* [The data]
────

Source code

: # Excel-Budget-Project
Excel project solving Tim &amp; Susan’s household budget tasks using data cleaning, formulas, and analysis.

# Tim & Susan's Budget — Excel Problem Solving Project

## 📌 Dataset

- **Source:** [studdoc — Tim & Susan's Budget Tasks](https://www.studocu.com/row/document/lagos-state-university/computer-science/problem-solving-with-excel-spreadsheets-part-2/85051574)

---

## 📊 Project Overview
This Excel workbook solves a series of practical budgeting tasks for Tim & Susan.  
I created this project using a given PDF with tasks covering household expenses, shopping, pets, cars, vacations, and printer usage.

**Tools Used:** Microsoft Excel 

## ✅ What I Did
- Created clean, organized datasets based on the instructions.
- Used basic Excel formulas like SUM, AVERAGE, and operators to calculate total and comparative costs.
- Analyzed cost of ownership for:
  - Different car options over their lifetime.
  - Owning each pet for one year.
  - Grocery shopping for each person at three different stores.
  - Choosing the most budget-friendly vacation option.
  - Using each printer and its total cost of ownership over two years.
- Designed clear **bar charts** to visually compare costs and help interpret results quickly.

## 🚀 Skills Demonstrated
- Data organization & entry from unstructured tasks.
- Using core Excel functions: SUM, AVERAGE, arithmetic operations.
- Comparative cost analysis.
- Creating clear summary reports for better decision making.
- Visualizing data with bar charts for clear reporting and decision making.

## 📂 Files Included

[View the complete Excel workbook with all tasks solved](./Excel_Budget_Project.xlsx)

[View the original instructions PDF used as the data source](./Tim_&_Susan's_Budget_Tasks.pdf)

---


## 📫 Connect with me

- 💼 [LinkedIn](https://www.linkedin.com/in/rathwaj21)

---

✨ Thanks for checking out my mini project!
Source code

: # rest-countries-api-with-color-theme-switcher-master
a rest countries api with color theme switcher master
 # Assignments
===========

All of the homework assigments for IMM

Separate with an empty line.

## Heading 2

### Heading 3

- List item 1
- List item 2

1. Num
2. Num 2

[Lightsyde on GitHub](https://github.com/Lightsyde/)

────

* [Required work]
In the material above, how many lines contain the string "each"? Respond with that number by itself.

* [Problem solution]
3